Iam not sure, if the warning is one of those issues or related, just wanted to provide the information i got. Bascially this happens with a lot of ppts here..we are using tika+solr to index attachments
Comment 4 Maxim Valyanskiy 2012-05-14 07:56:06 UTC
Are you sure that yours Tika is build with latest version of POI? Stacktrace looks like it was produced by build without my fix.
Comment 5 EM 2012-05-14 09:00:06 UTC
i used: 
svn checkout https://svn.apache.org/repos/asf/tika/trunk tika.trunk

then "mvn install". Not sure about POI, is that an extra lib? Does maven not fetch it properly / is it not included into the source?

Should i build it again and provide you the logs on a pastebin?
Comment 6 Maxim Valyanskiy 2012-05-14 09:21:09 UTC
This is bugzilla of POI project, not Tika :-) 

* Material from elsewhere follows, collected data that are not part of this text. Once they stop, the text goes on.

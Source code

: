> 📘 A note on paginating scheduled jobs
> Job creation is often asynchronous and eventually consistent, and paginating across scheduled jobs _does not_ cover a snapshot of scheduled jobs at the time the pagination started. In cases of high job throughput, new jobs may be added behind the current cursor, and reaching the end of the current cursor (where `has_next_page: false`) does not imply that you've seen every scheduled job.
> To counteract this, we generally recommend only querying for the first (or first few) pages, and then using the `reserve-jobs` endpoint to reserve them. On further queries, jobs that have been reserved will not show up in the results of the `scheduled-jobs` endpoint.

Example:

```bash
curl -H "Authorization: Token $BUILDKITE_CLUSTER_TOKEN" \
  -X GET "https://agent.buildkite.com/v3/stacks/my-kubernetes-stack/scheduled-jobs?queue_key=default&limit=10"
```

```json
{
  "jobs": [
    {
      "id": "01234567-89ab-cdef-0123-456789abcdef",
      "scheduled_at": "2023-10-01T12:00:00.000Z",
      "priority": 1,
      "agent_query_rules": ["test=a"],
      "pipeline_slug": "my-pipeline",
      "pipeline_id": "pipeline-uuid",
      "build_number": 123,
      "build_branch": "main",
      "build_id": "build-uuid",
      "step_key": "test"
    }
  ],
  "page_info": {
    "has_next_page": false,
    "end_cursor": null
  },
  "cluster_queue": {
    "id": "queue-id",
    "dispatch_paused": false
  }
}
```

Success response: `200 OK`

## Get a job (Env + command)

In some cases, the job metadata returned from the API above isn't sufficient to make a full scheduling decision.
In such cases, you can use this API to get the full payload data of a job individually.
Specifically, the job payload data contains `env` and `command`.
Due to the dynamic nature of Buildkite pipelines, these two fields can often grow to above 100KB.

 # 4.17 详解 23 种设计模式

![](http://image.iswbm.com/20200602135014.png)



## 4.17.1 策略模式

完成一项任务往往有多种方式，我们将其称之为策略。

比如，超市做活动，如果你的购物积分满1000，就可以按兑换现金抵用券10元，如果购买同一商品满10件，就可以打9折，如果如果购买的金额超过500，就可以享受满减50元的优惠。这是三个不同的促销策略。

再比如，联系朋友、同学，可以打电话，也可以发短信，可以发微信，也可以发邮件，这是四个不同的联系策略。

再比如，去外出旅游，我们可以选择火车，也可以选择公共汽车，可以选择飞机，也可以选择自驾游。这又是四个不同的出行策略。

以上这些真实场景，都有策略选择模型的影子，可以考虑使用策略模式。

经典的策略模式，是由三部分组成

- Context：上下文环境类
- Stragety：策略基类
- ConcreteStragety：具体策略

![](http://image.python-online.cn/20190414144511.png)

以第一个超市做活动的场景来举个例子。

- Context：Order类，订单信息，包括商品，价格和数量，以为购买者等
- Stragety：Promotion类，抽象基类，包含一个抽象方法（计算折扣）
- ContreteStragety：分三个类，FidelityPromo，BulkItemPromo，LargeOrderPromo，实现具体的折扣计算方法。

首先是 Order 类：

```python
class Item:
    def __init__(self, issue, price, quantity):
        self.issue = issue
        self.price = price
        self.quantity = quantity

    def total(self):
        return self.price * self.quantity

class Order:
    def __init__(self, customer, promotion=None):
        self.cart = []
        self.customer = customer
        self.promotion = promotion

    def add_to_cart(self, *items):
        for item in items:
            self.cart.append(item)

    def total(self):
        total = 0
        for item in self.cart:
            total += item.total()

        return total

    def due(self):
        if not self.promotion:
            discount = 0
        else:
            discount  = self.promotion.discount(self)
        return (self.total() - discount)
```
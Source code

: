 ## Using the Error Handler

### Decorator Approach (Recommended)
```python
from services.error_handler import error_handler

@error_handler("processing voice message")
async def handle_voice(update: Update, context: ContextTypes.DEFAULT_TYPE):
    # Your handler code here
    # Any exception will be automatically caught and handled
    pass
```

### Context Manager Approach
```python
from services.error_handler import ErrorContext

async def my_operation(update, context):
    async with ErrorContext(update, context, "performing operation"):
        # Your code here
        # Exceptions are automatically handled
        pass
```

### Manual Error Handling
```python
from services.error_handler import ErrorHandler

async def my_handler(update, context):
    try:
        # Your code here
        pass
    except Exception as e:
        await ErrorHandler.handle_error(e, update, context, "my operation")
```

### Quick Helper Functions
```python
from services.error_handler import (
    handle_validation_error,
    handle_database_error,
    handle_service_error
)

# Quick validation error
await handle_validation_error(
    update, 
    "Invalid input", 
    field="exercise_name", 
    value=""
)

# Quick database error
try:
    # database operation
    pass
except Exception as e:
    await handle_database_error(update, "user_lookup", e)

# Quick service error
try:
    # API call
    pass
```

Tika uses POI as dependency in tika-parsers module. Bug was fixed in unreleased version of POI, so you need to build your own version (or wait for next release).

If you want to build Tika with POI, then:

1) Build POI

2) Install POI artifacts to you local maven repository

3) Update POI version in tika-parsers/pom.xml

4) Build Tika
Comment 7 EM 2012-05-14 09:23:04 UTC
oh holy, iam sorry! Totally got confused here, due to rather "general" bugtracking system.

Will do what you suggested, thank you a lot!
Comment 8 Andreas Beeker 2014-12-29 22:32:11 UTC
I assume this is fixed, when you reopen it, please attach a test file.